Im Rahmen des gestellten Themas »Musik im Zeichen politischer Gewalt« ist die Friedens- oder Antikriegsmusik, die hier bisher vorrangig thematisiert wurde, nur eine von mehreren Facetten. Lassen Sie mich nun auf andere Aspekte des Themas skizzenhaft hinweisen:

Wie der Krieg der Antipode des Friedens ist, so läßt sich auch die Kriegsmusik antagonistisch zur Friedensmusik sehen. Ein Blick auf diese Art des Komponierens legt weitere Spezifika der Friedensmusik frei. Kriegsmusik nimmt einen erheblich größeren Stellenwert als die Friedensmusik in der abendländischen Musikgeschichte ein.
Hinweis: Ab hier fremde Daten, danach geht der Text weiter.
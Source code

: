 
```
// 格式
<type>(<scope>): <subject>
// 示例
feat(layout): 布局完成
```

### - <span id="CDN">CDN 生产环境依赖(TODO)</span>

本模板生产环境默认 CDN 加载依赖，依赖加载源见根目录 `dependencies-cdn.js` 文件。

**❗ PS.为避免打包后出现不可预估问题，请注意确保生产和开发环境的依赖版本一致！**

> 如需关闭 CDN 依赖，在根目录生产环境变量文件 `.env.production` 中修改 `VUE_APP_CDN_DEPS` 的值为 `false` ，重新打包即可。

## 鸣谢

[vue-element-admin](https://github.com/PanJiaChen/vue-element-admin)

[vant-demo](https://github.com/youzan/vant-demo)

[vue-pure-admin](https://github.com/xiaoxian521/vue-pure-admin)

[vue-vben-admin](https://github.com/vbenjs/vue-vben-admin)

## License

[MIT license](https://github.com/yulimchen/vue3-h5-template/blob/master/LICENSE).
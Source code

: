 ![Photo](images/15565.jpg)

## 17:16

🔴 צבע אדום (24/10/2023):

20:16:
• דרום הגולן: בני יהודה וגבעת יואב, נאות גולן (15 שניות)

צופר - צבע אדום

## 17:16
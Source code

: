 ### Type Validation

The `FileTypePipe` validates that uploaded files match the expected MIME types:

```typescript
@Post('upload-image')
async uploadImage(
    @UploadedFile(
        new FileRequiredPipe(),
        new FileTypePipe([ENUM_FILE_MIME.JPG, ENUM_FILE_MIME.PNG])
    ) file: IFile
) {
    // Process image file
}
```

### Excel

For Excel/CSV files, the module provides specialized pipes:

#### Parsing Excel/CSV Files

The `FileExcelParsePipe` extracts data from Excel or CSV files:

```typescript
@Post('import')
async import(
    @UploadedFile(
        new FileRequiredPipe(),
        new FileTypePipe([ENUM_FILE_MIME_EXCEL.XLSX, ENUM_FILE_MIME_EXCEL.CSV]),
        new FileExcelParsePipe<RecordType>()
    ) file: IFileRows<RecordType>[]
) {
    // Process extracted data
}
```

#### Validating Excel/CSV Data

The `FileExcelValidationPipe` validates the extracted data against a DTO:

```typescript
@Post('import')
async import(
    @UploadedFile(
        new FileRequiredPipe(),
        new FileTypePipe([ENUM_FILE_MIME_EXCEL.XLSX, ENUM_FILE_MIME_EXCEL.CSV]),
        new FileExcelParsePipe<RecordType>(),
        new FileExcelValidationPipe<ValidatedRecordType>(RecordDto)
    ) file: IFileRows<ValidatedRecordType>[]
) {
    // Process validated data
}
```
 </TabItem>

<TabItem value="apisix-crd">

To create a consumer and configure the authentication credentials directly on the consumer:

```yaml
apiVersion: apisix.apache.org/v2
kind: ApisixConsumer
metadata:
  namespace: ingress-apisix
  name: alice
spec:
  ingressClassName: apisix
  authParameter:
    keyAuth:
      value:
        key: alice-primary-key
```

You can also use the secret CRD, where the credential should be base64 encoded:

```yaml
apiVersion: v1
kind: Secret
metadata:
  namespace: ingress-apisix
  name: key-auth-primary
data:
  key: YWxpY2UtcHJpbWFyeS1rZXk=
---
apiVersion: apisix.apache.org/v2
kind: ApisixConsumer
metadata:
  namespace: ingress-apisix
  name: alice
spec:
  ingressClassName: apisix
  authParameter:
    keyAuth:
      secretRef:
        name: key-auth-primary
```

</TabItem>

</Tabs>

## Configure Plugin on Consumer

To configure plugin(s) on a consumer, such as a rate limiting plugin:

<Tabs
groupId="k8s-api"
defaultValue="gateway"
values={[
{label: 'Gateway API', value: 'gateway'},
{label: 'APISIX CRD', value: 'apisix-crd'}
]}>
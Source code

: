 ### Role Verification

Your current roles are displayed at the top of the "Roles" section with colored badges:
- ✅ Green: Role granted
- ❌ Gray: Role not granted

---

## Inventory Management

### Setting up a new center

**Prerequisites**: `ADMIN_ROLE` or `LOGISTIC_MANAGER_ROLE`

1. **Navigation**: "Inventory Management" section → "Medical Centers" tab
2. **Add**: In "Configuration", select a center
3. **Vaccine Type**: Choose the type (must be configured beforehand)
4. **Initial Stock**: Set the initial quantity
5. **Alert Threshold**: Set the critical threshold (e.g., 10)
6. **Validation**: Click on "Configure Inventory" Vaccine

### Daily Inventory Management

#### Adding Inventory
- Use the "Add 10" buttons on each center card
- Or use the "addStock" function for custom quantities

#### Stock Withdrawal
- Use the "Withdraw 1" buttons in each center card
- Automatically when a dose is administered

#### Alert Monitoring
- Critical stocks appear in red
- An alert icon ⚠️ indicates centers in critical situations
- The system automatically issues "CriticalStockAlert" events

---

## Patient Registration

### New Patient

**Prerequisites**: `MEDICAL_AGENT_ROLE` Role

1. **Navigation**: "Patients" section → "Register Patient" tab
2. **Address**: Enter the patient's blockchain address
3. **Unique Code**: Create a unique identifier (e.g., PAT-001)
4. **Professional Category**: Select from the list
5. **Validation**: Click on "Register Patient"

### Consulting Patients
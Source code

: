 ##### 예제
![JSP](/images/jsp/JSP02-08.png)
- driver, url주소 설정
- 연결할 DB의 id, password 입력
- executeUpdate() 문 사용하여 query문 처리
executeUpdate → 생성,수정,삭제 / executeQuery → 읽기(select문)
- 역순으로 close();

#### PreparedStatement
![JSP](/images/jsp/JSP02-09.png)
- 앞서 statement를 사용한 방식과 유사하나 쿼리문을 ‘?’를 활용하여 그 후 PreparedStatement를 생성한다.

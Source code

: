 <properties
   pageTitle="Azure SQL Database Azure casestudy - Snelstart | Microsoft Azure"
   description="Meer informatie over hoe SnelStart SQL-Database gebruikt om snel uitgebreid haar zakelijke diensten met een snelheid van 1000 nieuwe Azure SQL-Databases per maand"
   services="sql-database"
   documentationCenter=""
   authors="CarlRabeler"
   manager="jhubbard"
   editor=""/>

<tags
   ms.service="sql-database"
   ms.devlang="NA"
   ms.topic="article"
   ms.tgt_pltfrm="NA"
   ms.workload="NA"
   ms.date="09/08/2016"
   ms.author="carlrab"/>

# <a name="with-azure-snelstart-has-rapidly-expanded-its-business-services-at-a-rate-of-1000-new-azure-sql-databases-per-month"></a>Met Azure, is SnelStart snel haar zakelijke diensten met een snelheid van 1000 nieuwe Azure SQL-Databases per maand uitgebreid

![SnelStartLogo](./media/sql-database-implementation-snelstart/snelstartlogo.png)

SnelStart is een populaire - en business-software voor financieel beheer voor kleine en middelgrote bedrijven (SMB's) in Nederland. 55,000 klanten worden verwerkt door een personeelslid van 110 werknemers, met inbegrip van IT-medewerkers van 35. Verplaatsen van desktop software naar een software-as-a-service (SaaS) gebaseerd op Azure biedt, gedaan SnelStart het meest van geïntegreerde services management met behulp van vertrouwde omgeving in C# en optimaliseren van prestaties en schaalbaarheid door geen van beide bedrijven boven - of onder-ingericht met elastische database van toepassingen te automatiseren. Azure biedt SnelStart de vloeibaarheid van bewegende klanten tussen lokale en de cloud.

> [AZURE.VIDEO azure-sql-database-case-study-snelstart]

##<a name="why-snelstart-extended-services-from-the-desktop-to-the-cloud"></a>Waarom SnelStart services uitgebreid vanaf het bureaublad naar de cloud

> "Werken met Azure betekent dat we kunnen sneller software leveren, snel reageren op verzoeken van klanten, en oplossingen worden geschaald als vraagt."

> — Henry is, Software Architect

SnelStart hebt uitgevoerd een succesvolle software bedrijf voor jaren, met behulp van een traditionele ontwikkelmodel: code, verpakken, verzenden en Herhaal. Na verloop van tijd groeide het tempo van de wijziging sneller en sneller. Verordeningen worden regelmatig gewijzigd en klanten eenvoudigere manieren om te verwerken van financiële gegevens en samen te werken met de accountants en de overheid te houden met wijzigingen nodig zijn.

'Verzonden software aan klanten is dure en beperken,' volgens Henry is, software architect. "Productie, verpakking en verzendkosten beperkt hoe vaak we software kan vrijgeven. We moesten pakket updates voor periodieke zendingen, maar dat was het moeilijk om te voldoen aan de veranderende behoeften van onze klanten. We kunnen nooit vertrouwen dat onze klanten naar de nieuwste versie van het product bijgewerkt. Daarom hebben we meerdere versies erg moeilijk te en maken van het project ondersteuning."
Sie läßt sich einteilen in Militär- und Schlachtenmusik. Militärmusik diente in früherer Zeit zu Signalgebung und Stimulanz auf dem Schlachtfeld. Im Marsch besetzt die Militärmusik eine eigene Gattung. Der ursprüngliche Zweck ist die Stiftung von Ordnung beim Marschieren. Seit dem 18. Jahrhundert marschieren Militärkapellen durch die Städte und ziehen die Aufmerksamkeit der Bevölkerung auf sich. Bis 1945 sind sie in der Gesellschaft omnipräsent. Sie sollten die Menschen positiv für den Krieg stimmen. Dazu diente der Marsch, der eine emotionale Hochstimmung evozierte und zur Gleichrichtung bewegte. Der geordnete Zug und die schönen Uniformen taten ihre Wirkung. Die Kriegsbegeisterung 1870 und 1914 ist sicher auch auf die Faszination der preußischen Militärmusik zurückzuführen. Die Anziehungskraft des Tambourmajors geriet zum literarischen Sujet, z. B. bei Georg Büchner im Woyzeck.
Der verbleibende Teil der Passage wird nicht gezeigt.